Joyce Wildlife Management Area

Lake Pontchartrain Basin. Photo courtesy NASA.
Did You Know?
- Louisiana contains almost half of the wetlands found in America’s lower 48 states.
- Louisiana loses wetlands at a rate equal to the size of a football field every hour!
For more than two decades, the Fund has been working to protect and restore Louisiana’s coastal wetland and associated upland habitats, like those found around Lake Pontchartrain.
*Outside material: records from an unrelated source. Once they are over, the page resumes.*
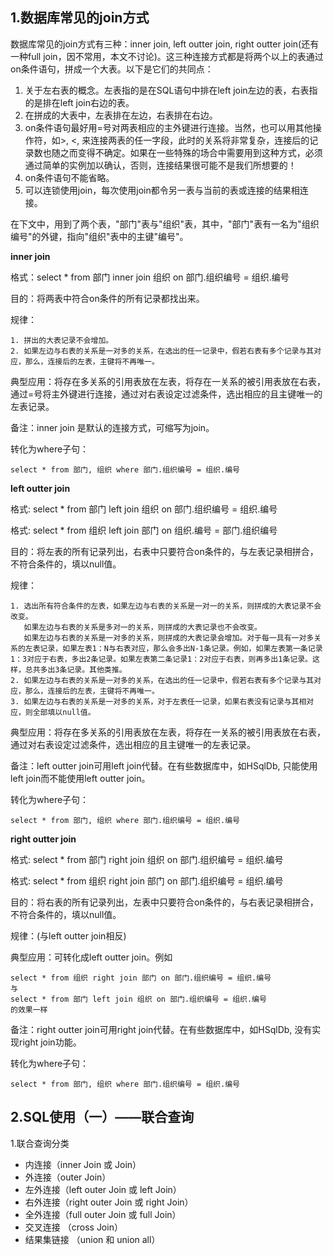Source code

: ## 1.数据库常见的join方式

数据库常见的join方式有三种：inner join, left outter join, right outter join(还有一种full join，因不常用，本文不讨论)。这三种连接方式都是将两个以上的表通过on条件语句，拼成一个大表。以下是它们的共同点：

  1. 关于左右表的概念。左表指的是在SQL语句中排在left join左边的表，右表指的是排在left join右边的表。
  2. 在拼成的大表中，左表排在左边，右表排在右边。
  3. on条件语句最好用=号对两表相应的主外键进行连接。当然，也可以用其他操作符，如>, <, 来连接两表的任一字段，此时的关系将非常复杂，连接后的记录数也随之而变得不确定。如果在一些特殊的场合中需要用到这种方式，必须通过简单的实例加以确认，否则，连接结果很可能不是我们所想要的！
  4. on条件语句不能省略。
  5. 可以连锁使用join，每次使用join都令另一表与当前的表或连接的结果相连接。


在下文中，用到了两个表，"部门"表与"组织"表，其中，"部门"表有一名为"组织编号"的外键，指向"组织"表中的主键"编号"。

**inner join**

  格式：select * from 部门 inner join 组织 on 部门.组织编号 = 组织.编号

  目的：将两表中符合on条件的所有记录都找出来。

  规律：

    1. 拼出的大表记录不会增加。
    2. 如果左边与右表的关系是一对多的关系，在选出的任一记录中，假若右表有多个记录与其对应，那么，连接后的左表，主键将不再唯一。

  典型应用：将存在多关系的引用表放在左表，将存在一关系的被引用表放在右表，通过=号将主外键进行连接，通过对右表设定过滤条件，选出相应的且主键唯一的左表记录。

  备注：inner join 是默认的连接方式，可缩写为join。

  转化为where子句：

    select * from 部门, 组织 where 部门.组织编号 = 组织.编号

 

**left outter join**

  格式: select * from 部门 left join 组织 on 部门.组织编号 = 组织.编号

  格式: select * from 组织 left join 部门 on 组织.编号 = 部门.组织编号

  目的：将左表的所有记录列出，右表中只要符合on条件的，与左表记录相拼合，不符合条件的，填以null值。

  规律：

    1. 选出所有符合条件的左表，如果左边与右表的关系是一对一的关系，则拼成的大表记录不会改变。
       如果左边与右表的关系是多对一的关系，则拼成的大表记录也不会改变。
       如果左边与右表的关系是一对多的关系，则拼成的大表记录会增加。对于每一具有一对多关系的左表记录，如果左表1：N与右表对应，那么会多出N-1条记录。例如，如果左表第一条记录1：3对应于右表，多出2条记录。如果左表第二条记录1：2对应于右表，则再多出1条记录。这样，总共多出3条记录。其他类推。
    2. 如果左边与右表的关系是一对多的关系，在选出的任一记录中，假若右表有多个记录与其对应，那么，连接后的左表，主键将不再唯一。
    3. 如果左边与右表的关系是一对多的关系，对于左表任一记录，如果右表没有记录与其相对应，则全部填以null值。

  典型应用：将存在多关系的引用表放在左表，将存在一关系的被引用表放在右表，通过对右表设定过滤条件，选出相应的且主键唯一的左表记录。

  备注：left outter join可用left join代替。在有些数据库中，如HSqlDb, 只能使用left join而不能使用left outter join。

  转化为where子句：

    select * from 部门, 组织 where 部门.组织编号 = 组织.编号

**right outter join**

  格式: select * from 部门 right join 组织 on 部门.组织编号 = 组织.编号

  格式: select * from 组织 right join 部门 on 部门.组织编号 = 组织.编号

  目的：将右表的所有记录列出，左表中只要符合on条件的，与右表记录相拼合，不符合条件的，填以null值。

  规律：(与left outter join相反)

  典型应用：可转化成left outter join。例如

    select * from 组织 right join 部门 on 部门.组织编号 = 组织.编号
    与
    select * from 部门 left join 组织 on 部门.组织编号 = 组织.编号
    的效果一样

  备注：right outter join可用right join代替。在有些数据库中，如HSqlDb, 没有实现right join功能。

  转化为where子句：

    select * from 部门, 组织 where 部门.组织编号 = 组织.编号

## 2.SQL使用（一）——联合查询
1.联合查询分类
* 内连接（inner Join 或 Join）
* 外连接（outer Join） 
* 左外连接（left outer Join 或 left Join）
* 右外连接（right outer Join 或 right Join）
* 全外连接（full outer Join 或 full Join）
* 交叉连接 （cross Join）
* 结果集链接 （union 和 union all）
In 2008, the Fund helped add more than 7,200 acres to the 23,000 Joyce Wildlife Management Area (WMA). Joyce WMA sits five miles south of Hammond within the Lake Pontchartrain basin and consists mainly of cypress-tupelo swamp. Alligators, deer, rabbits, squirrel and waterfowl, like mallards and woodducks, call this area home. An elevated boardwalk at the northwest corner of Joyce WMA provides visitors easy access to view wildlife and vegetation within the ecosystem.
The Joyce WMA is part of a larger network of refuges in the area around Lake Pontchartrain. In partnership with the Richard King Mellon Foundation and the U.S. Fish and Wildlife Service, we helped create the Big Branch Marsh and Bayou Sauvage national wildlife refuges, which lie in the heart of Louisiana’s commercial and recreational fisheries region. In 2000, we expanded these refuges by an additional 1,300 acres.
The Fund’s long-term commitment to coastal wetlands within the Lake Pontchartrain Basin is an on-going project. We continue to work together with the state of Louisiana to preserve vital coastal wetlands across the region.